Reputation: 55
So I'm new to web scraping, and wanted to learn by trying to scrape the keurig website for fun, and extracting information about some of the k cups for sale. My goal is to go to the k-cups page, click on every k-cup and extract some information such as if it is caffeinated, the roast color, and maybe origin. I can tackle that stuff later, I'm having some trouble finding the CSS or finding a way to automate the process of clicking every object to get the extra info. I did this:
library(rvest)
keurig <- read_html("http://www.keurig.com/beverages/k-cup-pods")

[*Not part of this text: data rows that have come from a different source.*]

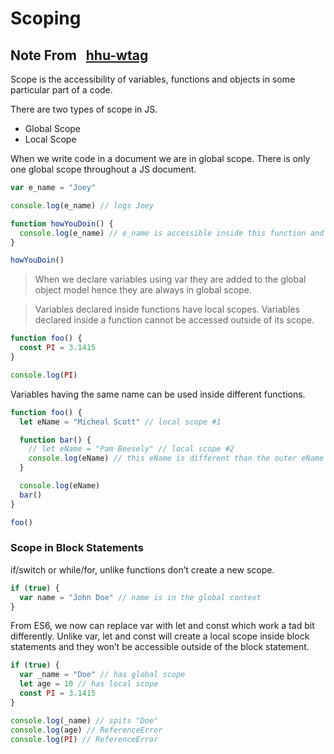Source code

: # Scoping

## Note From &nbsp; [hhu-wtag](https://github.com/hhu-wtag)

Scope is the accessibility of variables, functions and objects in some particular part of a code.

There are two types of scope in JS.

- Global Scope
- Local Scope

When we write code in a document we are in global scope.
There is only one global scope throughout a JS document.

```js
var e_name = "Joey"

console.log(e_name) // logs Joey

function howYouDoin() {
  console.log(e_name) // e_name is accessible inside this function and everywhere else
}

howYouDoin()
```

> When we declare variables using var they are added to the global object model hence they are always in global scope.

> Variables declared inside functions have local scopes.
> Variables declared inside a function cannot be accessed outside of its scope.

```js
function foo() {
  const PI = 3.1415
}

console.log(PI)
```

Variables having the same name can be used inside different functions.

```js
function foo() {
  let eName = "Micheal Scott" // local scope #1

  function bar() {
    // let eName = "Pam Beesely" // local scope #2
    console.log(eName) // this eName is different than the outer eName
  }

  console.log(eName)
  bar()
}

foo()
```

### Scope in Block Statements

if/switch or while/for, unlike functions don’t create a new scope.

```js
if (true) {
  var name = "John Doe" // name is in the global context
}
```

From ES6, we now can replace var with let and const which work a tad bit differently.
Unlike var, let and const will create a local scope inside block statements and they won’t be accessible outside of the block statement.

```js
if (true) {
  var _name = "Doe" // has global scope
  let age = 10 // has local scope
  const PI = 3.1415
}

console.log(_name) // spits "Doe"
console.log(age) // ReferenceError
console.log(PI) // ReferenceError
```
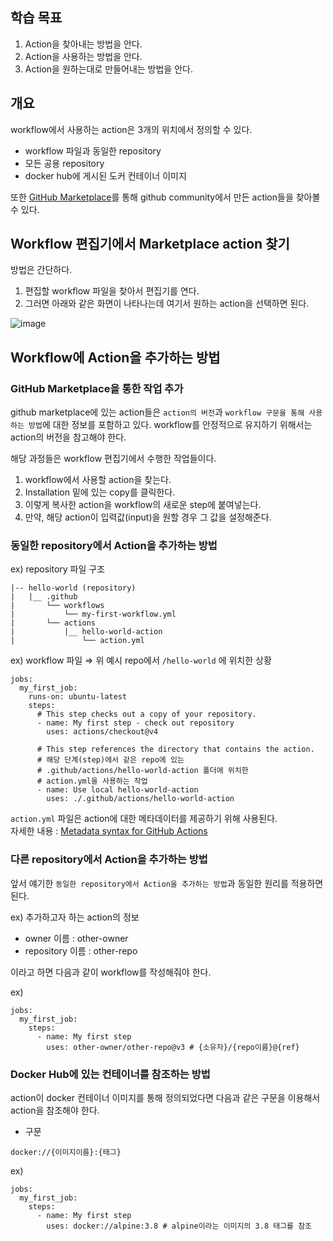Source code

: ## 학습 목표

1. Action을 찾아내는 방법을 안다.
2. Action을 사용하는 방법을 안다.
3. Action을 원하는대로 만들어내는 방법을 안다.

## 개요
workflow에서 사용하는 action은 3개의 위치에서 정의할 수 있다. 

- workflow 파일과 동일한 repository
- 모든 공용 repository
- docker hub에 게시된 도커 컨테이너 이미지

또한 [GitHub Marketplace](https://github.com/marketplace?type=actions)를 통해 github community에서 만든 action들을 찾아볼 수 있다. 

## Workflow 편집기에서 Marketplace action 찾기 

방법은 간단하다.

1. 편집할 workflow 파일을 찾아서 편집기를 연다.
2. 그러면 아래와 같은 화면이 나타나는데 여기서 원하는 action을 선택하면 된다. 

![image](https://github.com/sponbob-pat/github-action-study/assets/64796257/38de015e-7baf-4f13-88b4-db74b38ca6e1)

## Workflow에 Action을 추가하는 방법 

### GitHub Marketplace을 통한 작업 추가 

github marketplace에 있는 action들은 `action의 버전`과 `workflow 구문을 통해 사용하는 방법`에 대한 정보를 포함하고 있다. 
workflow를 안정적으로 유지하기 위해서는 action의 버전을 참고해야 한다. 

해당 과정들은 workflow 편집기에서 수행한 작업들이다. 

1. workflow에서 사용할 action을 찾는다. 
2. Installation 밑에 있는 copy를 클릭한다.
3. 이렇게 복사한 action을 workflow의 새로운 step에 붙여넣는다.
4. 만약, 해당 action이 입력값(input)을 원할 경우 그 값을 설정해준다.

### 동일한 repository에서 Action을 추가하는 방법

ex) repository 파일 구조 
```
|-- hello-world (repository)
|   |__ .github
|       └── workflows
|           └── my-first-workflow.yml
|       └── actions
|           |__ hello-world-action
|               └── action.yml
```

ex) workflow 파일 ⇒ 위 예시 repo에서 `/hello-world` 에 위치한 상황
```
jobs:
  my_first_job:
    runs-on: ubuntu-latest
    steps:
      # This step checks out a copy of your repository.
      - name: My first step - check out repository
        uses: actions/checkout@v4

      # This step references the directory that contains the action.
      # 해당 단계(step)에서 같은 repo에 있는 
      # .github/actions/hello-world-action 폴더에 위치한
      # action.yml을 사용하는 작업 
      - name: Use local hello-world-action
        uses: ./.github/actions/hello-world-action
```

`action.yml` 파일은 action에 대한 메타데이터를 제공하기 위해 사용된다.  
자세한 내용 : [Metadata syntax for GitHub Actions](https://docs.github.com/en/actions/creating-actions/metadata-syntax-for-github-actions)

### 다른 repository에서 Action을 추가하는 방법 

앞서 얘기한 `동일한 repository에서 Action을 추가하는 방법`과 동일한 원리를 적용하면 된다. 

ex) 추가하고자 하는 action의 정보
- owner 이름 : other-owner
- repository 이름 : other-repo

이라고 하면 다음과 같이 workflow를 작성해줘야 한다.

ex) 
```
jobs:
  my_first_job:
    steps:
      - name: My first step
        uses: other-owner/other-repo@v3 # {소유자}/{repo이름}@{ref}
```

### Docker Hub에 있는 컨테이너를 참조하는 방법 

action이 docker 컨테이너 이미지를 통해 정의되었다면 다음과 같은 구문을 이용해서 action을 참조해야 한다.

- 구문
```
docker://{이미지이름}:{태그}
```

ex) 
```
jobs:
  my_first_job:
    steps:
      - name: My first step
        uses: docker://alpine:3.8 # alpine이라는 이미지의 3.8 태그를 참조
```

##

# Grab the CSS Nodes from the website
keurig.html <- html_nodes(keurig, ".keurig_card")
keurig.text <- html_text(keurig.html)
# Print the text
keurig.text
I ended up getting a lot of tab and new line characters with some of the coffee names in between. How exactly would I scrape this data to grab the info about every k-cup?
Upvotes: 0
Views: 974
Reputation: 9313
Use this to get the links for every item:
library(rvest)
keurig <- read_html("http://www.keurig.com/beverages/k-cup-pods")
keurig.html <- html_nodes(keurig, ".product_name")
links = html_attr(keurig.html, name = "href")
The class that contains the links to every item is product_name
.
Once you get the nodes, extract the href
property.
Result (first four shown):
[1] "/Beverages/Coffee/Regular/Breakfast-Blend-Coffee/p/Breakfast-Blend-Coffee-K-Cup-Green-Mountain"
[2] "/Beverages/Coffee/Regular/Dark-Magic%C2%AE-Extra-Bold-Coffee/p/Dark-Magic-Extra-Bold-Coffee-K-Cup-Green-Mountain"
[3] "/Beverages/Coffee/Regular/The-Original-Donut-Shop%C2%AE-Coffee/p/Original-Donut-Shop-Extra-Bold-Coffee-K-Cup-CP"
[4] "/Beverages/Coffee/Regular/Nantucket-Blend%C2%AE-Coffee/p/Nantucket-Blend-Coffee-K-Cup-Green-Mountain"
Then use paste0
to create the link to each cake's details page:
paste0("http://www.keurig.com/beverages/k-cup-pods",
"/Beverages/Coffee/Regular/Breakfast-Blend-Coffee/p/Breakfast-Blend-Coffee-K-Cup-Green-Mountain")
Upvotes: 1